Got over 100 channels! I was shocked!

Ir•• ••t

October 9, 2021

Installed in garage and able to get VHF channels. 40 miles radius of the TV tower per fcc website.

Some antennas don’t have good reception of VHF channels , but this one does. FCC shows 40 miles radius of my house from the tv broadcasting station and this antenna works perfect.

Mi•• ••en

October 7, 2021

This is a great outdoor antenna!

We only watch local news in the morning. Any other TV is on ROKU. So I killed our $165 a month cable bill, got internet only for $65 a month, and installed this antenna. Nothing fancy, I just bolted it onto the corner of our house on the eaves. We get all the major network local channels and a few others. Saved me $100 a month!!

G.•• ••

October 7, 2021

Great indoor antenna for my location

I am quite pleased with this antenna. Most of the local TV stations are within 30 mile range. I received over 40 channels through this antenna.

Ha•• ••ee

October 6, 2021

Just doesn't get the basics in Vegas

Easy to install, but my location and placing antenna in attic just doesn't get the picture well on FOX, ABC, or CBS. Too late to return, so I'll probably sell it and try another option.

Qu•• ••ax

October 2, 2021

Works okay inside, probably better outside.
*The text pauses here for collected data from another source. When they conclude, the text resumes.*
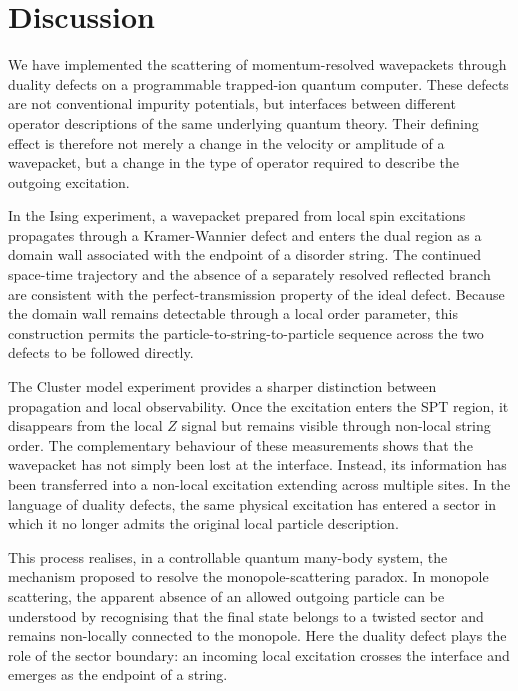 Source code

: \documentclass[aps,floatfix,10pt,amssymb,amsfont,amsmath,superscriptaddress,float,nofootinbib,longbibliography,nobalancelastpage,twocolumn]{revtex4-2}
\begin{document}
\section{Discussion}

We have implemented the scattering of momentum-resolved wavepackets through duality defects on a programmable trapped-ion quantum computer. These defects are not conventional impurity potentials, but interfaces between different operator descriptions of the same underlying quantum theory. Their defining effect is therefore not merely a change in the velocity or amplitude of a wavepacket, but a change in the type of operator required to describe the outgoing excitation.

In the Ising experiment, a wavepacket prepared from local spin excitations propagates through a Kramer-Wannier defect and enters the dual region as a domain wall associated with the endpoint of a disorder string. The continued space-time trajectory and the absence of a separately resolved reflected branch are consistent with the perfect-transmission property of the ideal defect. Because the domain wall remains detectable through a local order parameter, this construction permits the particle-to-string-to-particle sequence across the two defects to be followed directly.

The Cluster model experiment provides a sharper distinction between propagation and local observability. Once the excitation enters the SPT region, it disappears from the local $Z$ signal but remains visible through non-local string order. The complementary behaviour of these measurements shows that the wavepacket has not simply been lost at the interface. Instead, its information has been transferred into a non-local excitation extending across multiple sites. In the language of duality defects, the same physical excitation has entered a sector in which it no longer admits the original local particle description.

This process realises, in a controllable quantum many-body system, the mechanism proposed to resolve the monopole-scattering paradox. In monopole scattering, the apparent absence of an allowed outgoing particle can be understood by recognising that the final state belongs to a twisted sector and remains non-locally connected to the monopole. Here the duality defect plays the role of the sector boundary: an incoming local excitation crosses the interface and emerges as the endpoint of a string. 

\end{document}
I thought with all the extra antennas you see in this I thought it would pick up better inside my home. It's located in a glass window.

Jo•• ••er

September 27, 2021

Great product!

I was in the market for an over-the-air antenna when Locast had to stop operating. I live in Alexandria, VA, not far from Washington, DC, and I was pleased to find that this antenna could be mounted in my attic without line of sight to anywhere and still receive 50+ channels. All the local stations in the DC area come in clear as a bell. I now have to run cables from the attic to the TVs, but that is a small price to pay.

AC•• ••20

September 26, 2021

Good outdoor antenna

Pull in more stations in a difficult location, we live on a hill and in a valley, with the best indoor antenna, we will get at most 80 stations, this one can do 100. I jury-rigged this antenna to a leftover dish satellite, it looks ugly, but it did the job. I use the leftover cable to my house, it works well. One con point I deducted for overall satisfaction was that the product did not ship with clear instructions, it is hard for me to figure out the different mounting options with the parts provided, luckily, YouTube has many good materials for you to figure it out. Today 9/30/2021 I found the quick guide document that comes with the antenna, it is my fault I did not seriously look for it within the package, the antenna keeps on performing well, I do not need to re-scan the channel with my FireTV recast, works fine. I give back a star.

Da•• ••ne

September 26, 2021


Like most of these products, the coax screw on end makes it near impossible to start the threading process. Lack of access on the tv and difficult to grasp end on the cord combines to make it frustrating. However, after the cursing, swearing and threats of a chopping board and cleaver, once the threads actually grab, you will have a crystal clear picture. Its a fine unit. Do not need to have a power source either. Good unit.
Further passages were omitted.